あーマジわかんねえ!頭を抱えるような真似はしないが、シャーペンの先で無意味に問題を突いて何とか苛々を抑えようとしていると、ひゅっと真っ白い腕が斜め前から伸びてくる。呆気にとられているうちに、すらすらと簡単な解説が書かれていった。

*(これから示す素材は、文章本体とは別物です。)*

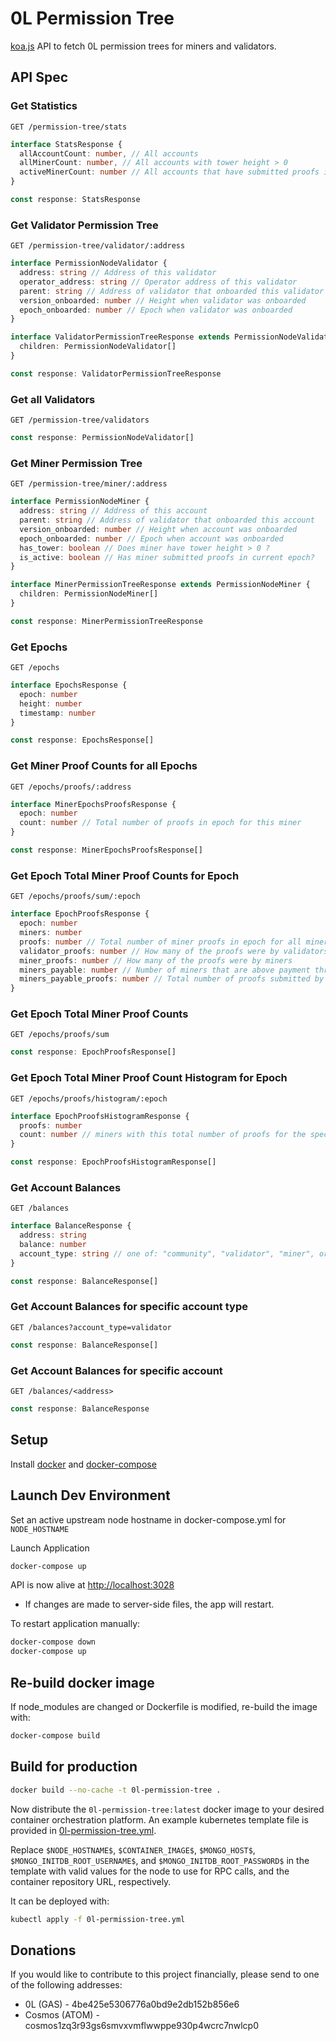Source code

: # 0L Permission Tree

[koa.js](https://koajs.com/) API to fetch 0L permission trees for miners and validators.

## API Spec

### Get Statistics

`GET /permission-tree/stats`

```typescript
interface StatsResponse {
  allAccountCount: number, // All accounts
  allMinerCount: number, // All accounts with tower height > 0
  activeMinerCount: number // All accounts that have submitted proofs in current epoch
}

const response: StatsResponse
```

### Get Validator Permission Tree

`GET /permission-tree/validator/:address`

```typescript
interface PermissionNodeValidator {
  address: string // Address of this validator
  operator_address: string // Operator address of this validator
  parent: string // Address of validator that onboarded this validator
  version_onboarded: number // Height when validator was onboarded
  epoch_onboarded: number // Epoch when validator was onboarded
}

interface ValidatorPermissionTreeResponse extends PermissionNodeValidator {
  children: PermissionNodeValidator[]
}

const response: ValidatorPermissionTreeResponse
```

### Get all Validators

`GET /permission-tree/validators`

```typescript
const response: PermissionNodeValidator[]
```

### Get Miner Permission Tree

`GET /permission-tree/miner/:address`

```typescript
interface PermissionNodeMiner {
  address: string // Address of this account
  parent: string // Address of validator that onboarded this account
  version_onboarded: number // Height when account was onboarded
  epoch_onboarded: number // Epoch when account was onboarded
  has_tower: boolean // Does miner have tower height > 0 ?
  is_active: boolean // Has miner submitted proofs in current epoch?
}

interface MinerPermissionTreeResponse extends PermissionNodeMiner {
  children: PermissionNodeMiner[]
}

const response: MinerPermissionTreeResponse
```

### Get Epochs

`GET /epochs`

```typescript
interface EpochsResponse {
  epoch: number
  height: number
  timestamp: number
}

const response: EpochsResponse[]
```

### Get Miner Proof Counts for all Epochs

`GET /epochs/proofs/:address`

```typescript
interface MinerEpochsProofsResponse {
  epoch: number
  count: number // Total number of proofs in epoch for this miner
}

const response: MinerEpochsProofsResponse[]
```

### Get Epoch Total Miner Proof Counts for Epoch

`GET /epochs/proofs/sum/:epoch`

```typescript
interface EpochProofsResponse {
  epoch: number
  miners: number
  proofs: number // Total number of miner proofs in epoch for all miners
  validator_proofs: number // How many of the proofs were by validators
  miner_proofs: number // How many of the proofs were by miners
  miners_payable: number // Number of miners that are above payment threshold
  miners_payable_proofs: number // Total number of proofs submitted by miners that are above the payment threshold
}
```

### Get Epoch Total Miner Proof Counts

`GET /epochs/proofs/sum`

```typescript
const response: EpochProofsResponse[]
```

### Get Epoch Total Miner Proof Count Histogram for Epoch

`GET /epochs/proofs/histogram/:epoch`

```typescript
interface EpochProofsHistogramResponse {
  proofs: number
  count: number // miners with this total number of proofs for the specified epoch
}

const response: EpochProofsHistogramResponse[]
```

### Get Account Balances

`GET /balances`

```typescript
interface BalanceResponse {
  address: string
  balance: number
  account_type: string // one of: "community", "validator", "miner", or "basic
}

const response: BalanceResponse[]
```

### Get Account Balances for specific account type

`GET /balances?account_type=validator`

```typescript
const response: BalanceResponse[]
```

### Get Account Balances for specific account

`GET /balances/<address>`

```typescript
const response: BalanceResponse
```

## Setup

Install [docker](https://docs.docker.com/get-docker/) and [docker-compose](https://docs.docker.com/compose/install/)

## Launch Dev Environment

Set an active upstream node hostname in docker-compose.yml for `NODE_HOSTNAME`

Launch Application

```bash
docker-compose up
```

API is now alive at [http://localhost:3028](http://localhost:3028)

- If changes are made to server-side files, the app will restart.

To restart application manually:

```bash
docker-compose down
docker-compose up
```

## Re-build docker image

If node_modules are changed or Dockerfile is modified, re-build the image with:
```bash
docker-compose build
```

## Build for production

```bash
docker build --no-cache -t 0l-permission-tree .
```

Now distribute the `0l-permission-tree:latest` docker image to your desired container orchestration platform.
An example kubernetes template file is provided in [0l-permission-tree.yml](0l-permission-tree.yml).

Replace `$NODE_HOSTNAME$`, `$CONTAINER_IMAGE$`, `$MONGO_HOST$`, `$MONGO_INITDB_ROOT_USERNAME$`, and `$MONGO_INITDB_ROOT_PASSWORD$` in the template with valid values for the node to use for RPC calls, and the container repository URL, respectively.

It can be deployed with:

```bash
kubectl apply -f 0l-permission-tree.yml
```

## Donations

If you would like to contribute to this project financially, please send to one of the following addresses:

- 0L (GAS) - 4be425e5306776a0bd9e2db152b856e6
- Cosmos (ATOM) - cosmos1zq3r93gs6smvxvmflwwppe930p4wcrc7nwlcp0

「現代語に直訳すると、晴れがましくないということはない。二重否定は強い肯定になるから、すっきりさせるなら、非常に晴れがましい。って感じ。『ぞ』は係助詞だから文末の『なし』は係り結びの法則で『なき』になってるの。意味は強意だから、ここでは訳出する必要はないよね」
「………」
「あれ?わかんなかった?」
「…なんで…」
「なんでそうなるのか、って?んーどこから説明したら」
「じゃなくて!…俺には教えねーんじゃなかったか?」


戸惑いがちに返すと、浜野の幼馴染みはきょとんと目を丸めた後、おかしそうに笑った。


「だって、倉間君が一旦勉強終わらないと、みんなでお昼食べられないし」
「な…」
「それにさっきは少し意地張って大人げなかったなーって反省してんの。ごめん。午後からは一緒にやろうよ」
「別に、いーけど」


あまりにも素直に謝るから、逆にこちらが萎縮してしまう。全く似ていない幼馴染みだったが、このあっけらかんとした性格は通じるものがあるかもしれない、と密かに思った。渡されたメニューから、適当に選び、速水に注文を任せる。昼ご飯に浮かれている彼女の明るい笑顔は朝のむっつりした表情とはまるで異なり、不覚にもどきりとした。